Provide only a minimal amount of data needed to be able to restore a new sessions working memory state back to what it previously was.
Leave it up to the caller to figure out how to make this into a serializable format
- e.g. Store the EDN as strings and read with an EDN string reader, use something like Fressian, etc.

Pitfalls I currently see in what we have:

I do not think this work has been maintained necessarily to the point of being able to deal with all nodes in sessions that exist today.
- e.g. AccumulateNode is handled, but not AccumulateWithJoinFilterNode
The rulebase itself is not persisted. The caller has to be able to provide this themselves.
The session state is restored by inserting all the facts back into a new session with an empty working memory.
- fire-rules cannot be called on this new session now. If it were, there would be many facts produced again due to activations being re-added when we inserted all of the facts prevously in an old working memory state.
  - This makes this new session effectively "query only".
The goal of minimizing stored state, trades-off for needing more time to restore a new session to that working memory state.
- All rule conditions must be re-evaluated and all tokens re-propagated throughout the network etc.
- Essentially, the working memory state is not preserved for the rulebase, only the facts that were in it are.
There is an assumption that all of the data returned to the caller is in some sort of EDN serializable format.
- This doesn't handle arbitrary objects that the consumer may have in memory.
- They could choose to extend something like clojure.core/print-dup for these types, which is a viable strategy.
  - However it is strange that they need to know how to serialize all of the internal structures of Clara, like tokens, etc.

Desired functionality

We have a need for a durability layer of Clara that has different goals in mind:

Provide a way to store (serialize) and restore (deserialize) session state as quickly as possible.
- Time is more valuable than space here. Space is a factor to consider, but we must maximimize the time.
- Restoring the session memory state needs to be faster than re-running all the rules against all of the same old data, plus any new changes again.
A restored session state should be ready-to-go. It should be able to have new facts inserted and the fire-rules called again as if we are in the same process as the original session was in.
- The session state needs to be ready immediately too. There should not be time spent on re-evaluating rule conditions and propagating tokens, activations, etc.
The rulebase should be able to be stored as well, but this should be optional and able to be done separately.
- This part isn't as important, but will be right now until we can ensure that rulebases always compile consistently with consistent node id's etc.
The caller should have some sort of hook into serialization choices for arbitrary objects.
- clojure.core/print-dup is probably a good option on first-pass at least.
Returning the session state to the caller isn't too imporant.
- It also probably will be slower than just writing it directly to some sort of given output stream and reading from an input stream later.
  - We want to maximize time.

This functionality is similar to what Drools has available with its "marshalling" strategies etc.

Initial proposed API

I am thinking something like this would be a good first-pass at this.

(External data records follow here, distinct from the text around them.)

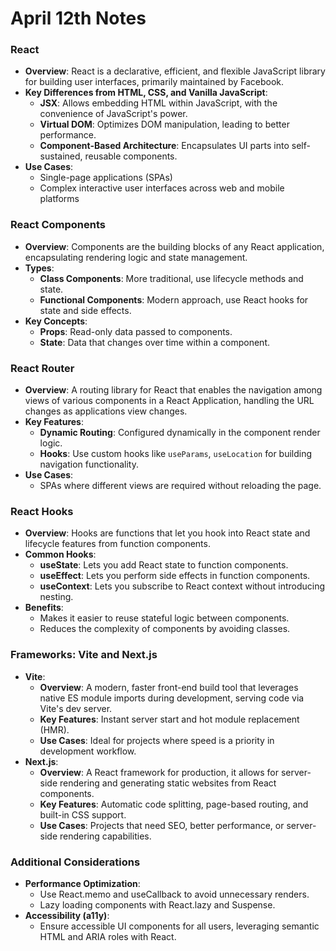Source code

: # April 12th Notes

### React

- **Overview**: React is a declarative, efficient, and flexible JavaScript library for building user interfaces, primarily maintained by Facebook.
- **Key Differences from HTML, CSS, and Vanilla JavaScript**:
  - **JSX**: Allows embedding HTML within JavaScript, with the convenience of JavaScript's power.
  - **Virtual DOM**: Optimizes DOM manipulation, leading to better performance.
  - **Component-Based Architecture**: Encapsulates UI parts into self-sustained, reusable components.
- **Use Cases**:
  - Single-page applications (SPAs)
  - Complex interactive user interfaces across web and mobile platforms

### React Components

- **Overview**: Components are the building blocks of any React application, encapsulating rendering logic and state management.
- **Types**:
  - **Class Components**: More traditional, use lifecycle methods and state.
  - **Functional Components**: Modern approach, use React hooks for state and side effects.
- **Key Concepts**:
  - **Props**: Read-only data passed to components.
  - **State**: Data that changes over time within a component.

### React Router

- **Overview**: A routing library for React that enables the navigation among views of various components in a React Application, handling the URL changes as applications view changes.
- **Key Features**:
  - **Dynamic Routing**: Configured dynamically in the component render logic.
  - **Hooks**: Use custom hooks like `useParams`, `useLocation` for building navigation functionality.
- **Use Cases**:
  - SPAs where different views are required without reloading the page.

### React Hooks

- **Overview**: Hooks are functions that let you hook into React state and lifecycle features from function components.
- **Common Hooks**:
  - **useState**: Lets you add React state to function components.
  - **useEffect**: Lets you perform side effects in function components.
  - **useContext**: Lets you subscribe to React context without introducing nesting.
- **Benefits**:
  - Makes it easier to reuse stateful logic between components.
  - Reduces the complexity of components by avoiding classes.

### Frameworks: Vite and Next.js

- **Vite**:
  - **Overview**: A modern, faster front-end build tool that leverages native ES module imports during development, serving code via Vite's dev server.
  - **Key Features**: Instant server start and hot module replacement (HMR).
  - **Use Cases**: Ideal for projects where speed is a priority in development workflow.
- **Next.js**:
  - **Overview**: A React framework for production, it allows for server-side rendering and generating static websites from React components.
  - **Key Features**: Automatic code splitting, page-based routing, and built-in CSS support.
  - **Use Cases**: Projects that need SEO, better performance, or server-side rendering capabilities.

### Additional Considerations

- **Performance Optimization**:
  - Use React.memo and useCallback to avoid unnecessary renders.
  - Lazy loading components with React.lazy and Suspense.
- **Accessibility (a11y)**:
  - Ensure accessible UI components for all users, leveraging semantic HTML and ARIA roles with React.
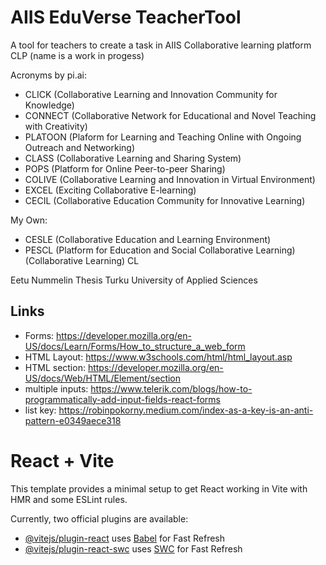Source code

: # AIIS EduVerse TeacherTool
 A tool for teachers to create a task in AIIS Collaborative learning platform CLP (name is a work in progess)

Acronyms by pi.ai:
 + CLICK (Collaborative Learning and Innovation Community for Knowledge)
 + CONNECT (Collaborative Network for Educational and Novel Teaching with Creativity)
 + PLATOON (Plaform for Learning and Teaching Online with Ongoing Outreach and Networking)
 + CLASS (Collaborative Learning and Sharing System)
 + POPS (Platform for Online Peer-to-peer Sharing)
 + COLIVE (Collaborative Learning and Innovation in Virtual Environment)
 + EXCEL (Exciting Collaborative E-learning)
 + CECIL (Collaborative Education Community for Innovative Learning)

 My Own:
 + CESLE (Collaborative Education and Learning Environment)
 + PESCL (Platform for Education and Social Collaborative Learning)
 (Collaborative Learning) CL


 Eetu Nummelin
 Thesis
 Turku University of Applied Sciences

 ## Links
 + Forms: https://developer.mozilla.org/en-US/docs/Learn/Forms/How_to_structure_a_web_form
 + HTML Layout: https://www.w3schools.com/html/html_layout.asp
 + HTML section: https://developer.mozilla.org/en-US/docs/Web/HTML/Element/section 
 + multiple inputs: https://www.telerik.com/blogs/how-to-programmatically-add-input-fields-react-forms
 + list key: https://robinpokorny.medium.com/index-as-a-key-is-an-anti-pattern-e0349aece318 

# React + Vite

This template provides a minimal setup to get React working in Vite with HMR and some ESLint rules.

Currently, two official plugins are available:

- [@vitejs/plugin-react](https://github.com/vitejs/vite-plugin-react/blob/main/packages/plugin-react/README.md) uses [Babel](https://babeljs.io/) for Fast Refresh
- [@vitejs/plugin-react-swc](https://github.com/vitejs/vite-plugin-react-swc) uses [SWC](https://swc.rs/) for Fast Refresh
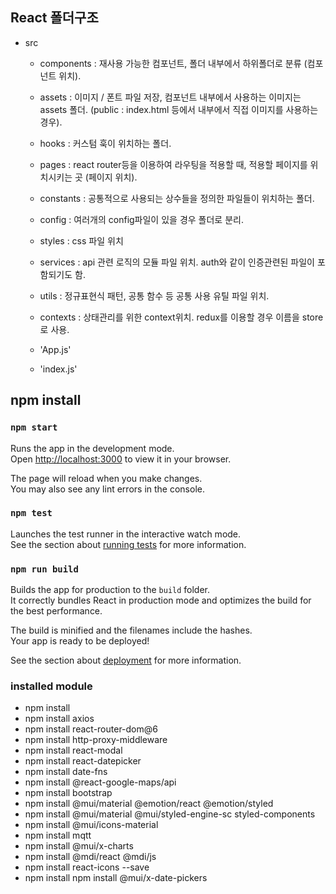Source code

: ## React 폴더구조
- src
    - components : 재사용 가능한 컴포넌트, 폴더 내부에서 하위폴더로 분류 (컴포넌트 위치).
    - assets : 이미지 / 폰트 파일 저장, 컴포넌트 내부에서 사용하는 이미지는 assets 폴더.
        (public : index.html 등에서 내부에서 직접 이미지를 사용하는 경우).
    - hooks : 커스텀 훅이 위치하는 폴더.
    - pages : react router등을 이용하여 라우팅을 적용할 때, 적용할 페이지를 위치시키는 곳 (페이지 위치).
    - constants : 공통적으로 사용되는 상수들을 정의한 파일들이 위치하는 폴더.
    - config : 여러개의 config파일이 있을 경우 폴더로 분리.
    - styles : css 파일 위치
    - services : api 관련 로직의 모듈 파일 위치. auth와 같이 인증관련된 파일이 포함되기도 함.
    - utils : 정규표현식 패턴, 공통 함수 등 공통 사용 유틸 파일 위치.
    - contexts : 상태관리를 위한 context위치. redux를 이용할 경우 이름을 store로 사용.
    
    - 'App.js'
    - 'index.js'




## npm install

### `npm start`

Runs the app in the development mode.\
Open [http://localhost:3000](http://localhost:3000) to view it in your browser.

The page will reload when you make changes.\
You may also see any lint errors in the console.

### `npm test`

Launches the test runner in the interactive watch mode.\
See the section about [running tests](https://facebook.github.io/create-react-app/docs/running-tests) for more information.

### `npm run build`

Builds the app for production to the `build` folder.\
It correctly bundles React in production mode and optimizes the build for the best performance.

The build is minified and the filenames include the hashes.\
Your app is ready to be deployed!

See the section about [deployment](https://facebook.github.io/create-react-app/docs/deployment) for more information.

### installed module
- npm install
- npm install axios
- npm install react-router-dom@6
- npm install http-proxy-middleware
- npm install react-modal
- npm install react-datepicker
- npm install date-fns
- npm install @react-google-maps/api
- npm install bootstrap
- npm install @mui/material @emotion/react @emotion/styled
- npm install @mui/material @mui/styled-engine-sc styled-components
- npm install @mui/icons-material
- npm install mqtt
- npm install @mui/x-charts 
- npm install @mdi/react @mdi/js
- npm install react-icons --save
- npm install npm install @mui/x-date-pickers
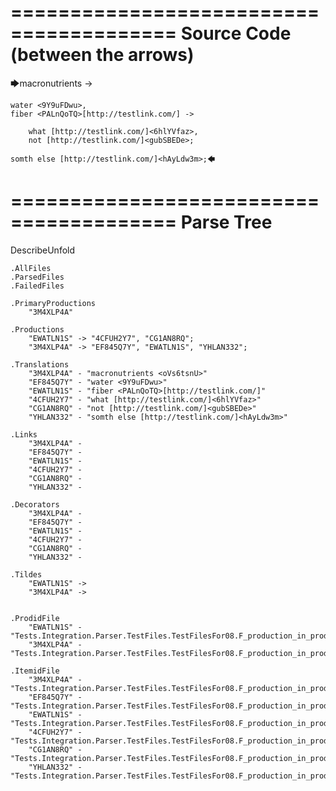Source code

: ========================================
Source Code (between the arrows)
========================================

🡆macronutrients <oVs6tsnU> ->

    water <9Y9uFDwu>,
	fiber <PALnQoTQ>[http://testlink.com/] ->

        what [http://testlink.com/]<6hlYVfaz>,
        not [http://testlink.com/]<gubSBEDe>;

	somth else [http://testlink.com/]<hAyLdw3m>;🡄

========================================
Parse Tree
========================================
DescribeUnfold

    .AllFiles
    .ParsedFiles
    .FailedFiles

    .PrimaryProductions
        "3M4XLP4A" 

    .Productions
        "EWATLN1S" -> "4CFUH2Y7", "CG1AN8RQ";
        "3M4XLP4A" -> "EF845Q7Y", "EWATLN1S", "YHLAN332";

    .Translations
        "3M4XLP4A" - "macronutrients <oVs6tsnU>"
        "EF845Q7Y" - "water <9Y9uFDwu>"
        "EWATLN1S" - "fiber <PALnQoTQ>[http://testlink.com/]"
        "4CFUH2Y7" - "what [http://testlink.com/]<6hlYVfaz>"
        "CG1AN8RQ" - "not [http://testlink.com/]<gubSBEDe>"
        "YHLAN332" - "somth else [http://testlink.com/]<hAyLdw3m>"

    .Links
        "3M4XLP4A" - 
        "EF845Q7Y" - 
        "EWATLN1S" - 
        "4CFUH2Y7" - 
        "CG1AN8RQ" - 
        "YHLAN332" - 

    .Decorators
        "3M4XLP4A" - 
        "EF845Q7Y" - 
        "EWATLN1S" - 
        "4CFUH2Y7" - 
        "CG1AN8RQ" - 
        "YHLAN332" - 

    .Tildes
        "EWATLN1S" -> 
        "3M4XLP4A" -> 


    .ProdidFile
        "EWATLN1S" - "Tests.Integration.Parser.TestFiles.TestFilesFor08.F_production_in_production3.ds"
        "3M4XLP4A" - "Tests.Integration.Parser.TestFiles.TestFilesFor08.F_production_in_production3.ds"

    .ItemidFile
        "3M4XLP4A" - "Tests.Integration.Parser.TestFiles.TestFilesFor08.F_production_in_production3.ds"
        "EF845Q7Y" - "Tests.Integration.Parser.TestFiles.TestFilesFor08.F_production_in_production3.ds"
        "EWATLN1S" - "Tests.Integration.Parser.TestFiles.TestFilesFor08.F_production_in_production3.ds"
        "4CFUH2Y7" - "Tests.Integration.Parser.TestFiles.TestFilesFor08.F_production_in_production3.ds"
        "CG1AN8RQ" - "Tests.Integration.Parser.TestFiles.TestFilesFor08.F_production_in_production3.ds"
        "YHLAN332" - "Tests.Integration.Parser.TestFiles.TestFilesFor08.F_production_in_production3.ds"


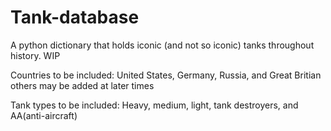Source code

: # Tank-database
A python dictionary that holds iconic (and not so iconic) tanks throughout history. WIP

Countries to be included: United States, Germany, Russia, and Great Britian others may be added at later times

Tank types to be included: Heavy, medium, light, tank destroyers, and AA(anti-aircraft)
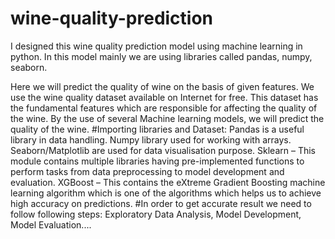 # wine-quality-prediction
I designed this wine quality prediction model using machine learning in python. In this model mainly we are using libraries called pandas, numpy, seaborn. 

Here we will predict the quality of wine on the basis of given features. We use the wine quality dataset available on Internet for free. 
This dataset has the fundamental features which are responsible for affecting the quality of the wine. By the use of several Machine learning models, we will predict the quality of the wine.
#Importing libraries and Dataset:
Pandas is a useful library in data handling.
Numpy library used for working with arrays.
Seaborn/Matplotlib are used for data visualisation purpose.
Sklearn – This module contains multiple libraries having pre-implemented functions to perform tasks from data preprocessing to model development and evaluation.
XGBoost – This contains the eXtreme Gradient Boosting machine learning algorithm which is one of the algorithms which helps us to achieve high accuracy on predictions.
#In order to get accurate result we need to follow following steps:
Exploratory Data Analysis, Model Development,  Model Evaluation....

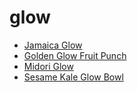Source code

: # glow

 * [Jamaica Glow](../../index/j/jamaica-glow-200970.json)
 * [Golden Glow Fruit Punch](../../index/g/golden-glow-fruit-punch.json)
 * [Midori Glow](../../index/m/midori-glow.json)
 * [Sesame Kale Glow Bowl](../../index/s/sesame-kale-glow-bowl.json)
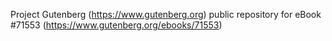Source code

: Project Gutenberg (https://www.gutenberg.org) public repository
for eBook #71553 (https://www.gutenberg.org/ebooks/71553)
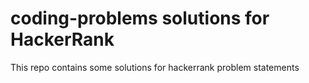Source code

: # coding-problems solutions for HackerRank
This repo contains some solutions for hackerrank problem statements
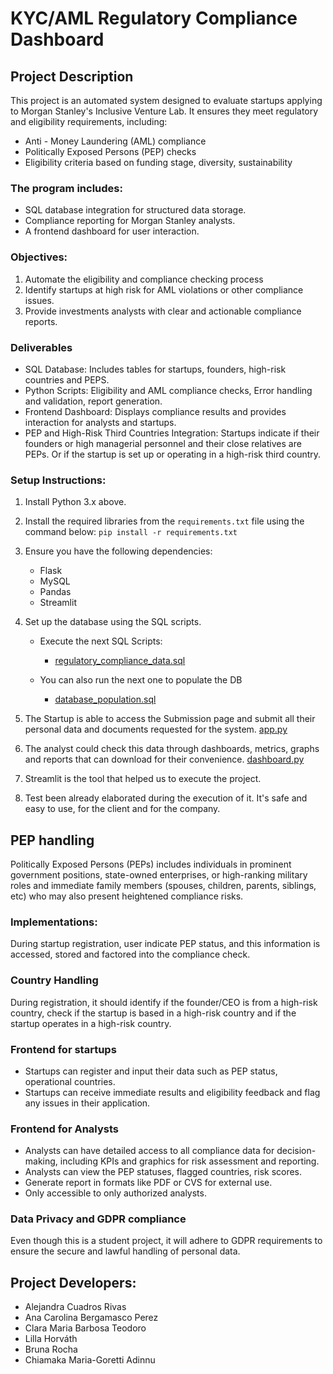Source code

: # KYC/AML Regulatory Compliance Dashboard

## Project Description
This project is an automated system designed to evaluate startups applying to Morgan Stanley's Inclusive Venture Lab. 
It ensures they meet regulatory and eligibility requirements, including:
- Anti - Money Laundering (AML) compliance
- Politically Exposed Persons (PEP) checks
- Eligibility criteria based on funding stage, diversity, sustainability

### The program includes:
- SQL database integration for structured data storage.
- Compliance reporting for Morgan Stanley analysts.
- A frontend dashboard for user interaction.

### Objectives:

1. Automate the eligibility and compliance checking process
2. Identify startups at high risk for AML violations or other compliance issues.
3. Provide investments analysts with clear and actionable compliance reports.

### Deliverables

- SQL Database: Includes tables for startups, founders, high-risk countries and PEPS.
- Python Scripts: Eligibility and AML compliance checks, Error handling and validation, report generation.
- Frontend Dashboard: Displays compliance results and provides interaction for analysts and startups.
- PEP and High-Risk Third Countries Integration: Startups indicate if their founders or high managerial personnel and their close relatives are PEPs. 
Or if the startup is set up or operating in a high-risk third country.

### Setup Instructions:

1. Install Python 3.x above.
2. Install the required libraries from the `requirements.txt` file using the command below:
   `pip install -r requirements.txt`

3. Ensure you have the following dependencies:
   - Flask
   - MySQL
   - Pandas
   - Streamlit
4. Set up the database using the SQL scripts.
   - Execute the next SQL Scripts:
     - [regulatory_compliance_data.sql](regulatory_compliance_data.sql)
   
   - You can also run the next one to populate the DB
     - [database_population.sql](database_population.sql)
5. The Startup is able to access the Submission page and submit all their personal data and documents requested for the system. [app.py](app.py)
6. The analyst could check this data through dashboards, metrics, graphs and reports that can download for their convenience. [dashboard.py](dashboard.py)
7. Streamlit is the tool that helped us to execute the project.
8. Test been already elaborated during the execution of it. It's safe and easy to use, for the client and for the company.
   
   
## PEP handling 

Politically Exposed Persons (PEPs) includes individuals in prominent government positions, state-owned enterprises, or high-ranking military roles and immediate family members (spouses, children, parents, siblings, etc) who may also present heightened compliance risks.

### Implementations:
During startup registration, user indicate PEP status, and this information is accessed, stored and factored into the compliance check.

### Country Handling

During registration, it should identify if the founder/CEO is from a high-risk country, check if the startup is based in a high-risk country and if the startup operates in a high-risk country.

### Frontend for startups

- Startups can register and input their data such as PEP status, operational countries.
- Startups can receive immediate results and eligibility feedback and flag any issues in their application.

### Frontend for Analysts
- Analysts can have detailed access to all compliance data for decision-making, including KPIs and graphics for risk assessment and reporting.
- Analysts can view the PEP statuses, flagged countries, risk scores. 
- Generate  report in formats like PDF or CVS for external use.
- Only accessible to only authorized analysts.

### Data Privacy and GDPR compliance
Even though this is a student project, it will adhere to GDPR requirements to ensure the secure and lawful handling of personal data. 


## Project Developers:
- Alejandra Cuadros Rivas
- Ana Carolina Bergamasco Perez
- Clara Maria Barbosa Teodoro
- Lilla Horváth
- Bruna Rocha
- Chiamaka Maria-Goretti Adinnu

;; (require '[clara.rules.durability :as d])

;; `out1`, `out2`, and `out3` are some java.io.OutputStream

;; `in1`, `in2`, and `in3` are some java.io.InputStream that
;; are opened where `out1`, `out2`, and `out3` wrote out to, respectively.

;; For storing the session along with the rulebase.
(d/store-session-state-to session
                          out1
                          {:with-rulebase? true})

;; For storing the session alone.
(d/store-session-state-to session
                          out2
                          {:with-rulebase? false})

;; For storing only the session's rulebase.
(d/store-rulebase-state-to session out3)

;; Restore full session, including rulebase.
(d/restore-session-state-from in1 {}) ; This could be optional.

;; Restoring a session reusing the rulebase from the :base-session.
;; This is for cases where you didn't persist the rulebase per session
;; stored.  e.g. maybe you stored a lot of sessions and don't want to
;; waste space if they are all the same rulebase.
(d/restore-session-state-from in2
                              {:base-session session})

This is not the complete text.